Introduction
In 1791 Norfolk-born Thomas Paine (lately of the USA), a vocal enthusiast of the French revolution, published a withering denunciation of the British constitution entitled The Rights of Man. Surveyor Thomas Telford, who was living in Shrewsbury Castle as a guest of the local MP, Sir William Pulteney, was swept away by it, and began recommending it to his friends back home in Galloway.
IN the spring of 1791 the first part of Paine’s ‘Rights of Man’ appeared, and Telford, like many others, read it, and was at once carried away by it. Only a short time before, he had admitted with truth that he knew nothing of politics; but no sooner had he read Paine than he felt completely enlightened. He now suddenly discovered how much reason he and everybody else in England had for being miserable. [...]
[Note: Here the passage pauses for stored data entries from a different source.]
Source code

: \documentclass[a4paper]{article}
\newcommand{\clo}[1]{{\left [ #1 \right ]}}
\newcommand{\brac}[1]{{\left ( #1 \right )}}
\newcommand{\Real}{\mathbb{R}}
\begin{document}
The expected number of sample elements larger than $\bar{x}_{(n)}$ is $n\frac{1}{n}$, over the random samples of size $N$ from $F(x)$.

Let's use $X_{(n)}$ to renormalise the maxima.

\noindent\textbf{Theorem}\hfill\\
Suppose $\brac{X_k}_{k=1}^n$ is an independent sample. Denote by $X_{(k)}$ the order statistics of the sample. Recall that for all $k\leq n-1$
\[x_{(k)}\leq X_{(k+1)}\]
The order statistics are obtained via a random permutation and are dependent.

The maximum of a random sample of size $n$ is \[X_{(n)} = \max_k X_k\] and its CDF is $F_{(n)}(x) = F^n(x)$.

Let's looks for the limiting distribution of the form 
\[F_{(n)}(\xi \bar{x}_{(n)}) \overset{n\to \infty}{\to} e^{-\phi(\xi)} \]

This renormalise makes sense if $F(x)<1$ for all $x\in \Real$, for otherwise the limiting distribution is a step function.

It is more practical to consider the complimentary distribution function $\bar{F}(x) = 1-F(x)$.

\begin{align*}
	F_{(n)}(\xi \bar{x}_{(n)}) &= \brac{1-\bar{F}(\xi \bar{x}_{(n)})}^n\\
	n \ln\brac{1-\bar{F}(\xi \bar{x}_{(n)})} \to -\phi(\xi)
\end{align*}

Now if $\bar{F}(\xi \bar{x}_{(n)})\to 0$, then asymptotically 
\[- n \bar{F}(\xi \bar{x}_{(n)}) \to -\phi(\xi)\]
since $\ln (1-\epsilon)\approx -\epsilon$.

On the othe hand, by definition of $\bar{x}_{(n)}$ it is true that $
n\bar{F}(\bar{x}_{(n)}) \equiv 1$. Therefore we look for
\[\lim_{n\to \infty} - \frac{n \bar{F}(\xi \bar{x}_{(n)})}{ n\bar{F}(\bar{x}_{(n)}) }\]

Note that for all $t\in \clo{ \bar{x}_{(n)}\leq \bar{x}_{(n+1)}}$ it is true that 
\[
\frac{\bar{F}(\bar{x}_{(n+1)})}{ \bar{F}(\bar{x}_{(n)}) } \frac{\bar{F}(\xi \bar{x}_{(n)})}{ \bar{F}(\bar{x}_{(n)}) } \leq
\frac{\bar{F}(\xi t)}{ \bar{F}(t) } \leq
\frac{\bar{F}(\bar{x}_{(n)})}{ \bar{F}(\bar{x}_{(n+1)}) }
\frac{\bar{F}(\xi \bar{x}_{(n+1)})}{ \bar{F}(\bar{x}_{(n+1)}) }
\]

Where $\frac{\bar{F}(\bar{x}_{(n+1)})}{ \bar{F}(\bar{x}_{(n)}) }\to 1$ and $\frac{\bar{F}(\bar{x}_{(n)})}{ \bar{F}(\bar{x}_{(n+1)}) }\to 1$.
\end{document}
If Telford could not offer an opinion on politics before, because he “knew nothing about them,” he had now no such difficulty. Had his advice been asked about the foundations of a bridge, or the security of an arch, he would have read and studied much before giving it; he would have carefully inquired into the chemical qualities of different kinds of lime — into the mechanical principles of weight and resistance, and such like; but he had no such hesitation in giving an opinion about the foundations of a constitution of more than a thousand years’ growth. Here, like other young politicians, with Paine’s book before him, he felt competent to pronounce a decisive judgment at once.
Précis
When Thomas Telford read Tom Paine’s Rights of Man in 1791, amid the French Revolution, he at once became anxious and angry about the state of the country’s finances. Fellow-Scot Samuel Smiles observed that the great engineer would hardly have allowed anyone to pronounce on bridge-building after reading a single book on the subject. (54 / 60 words)
When Thomas Telford read Tom Paine’s Rights of Man in 1791, amid the French Revolution, he at once became anxious and angry about the state of the country’s finances. Fellow-Scot Samuel Smiles observed that the great engineer would hardly have allowed anyone to pronounce on bridge-building after reading a single book on the subject.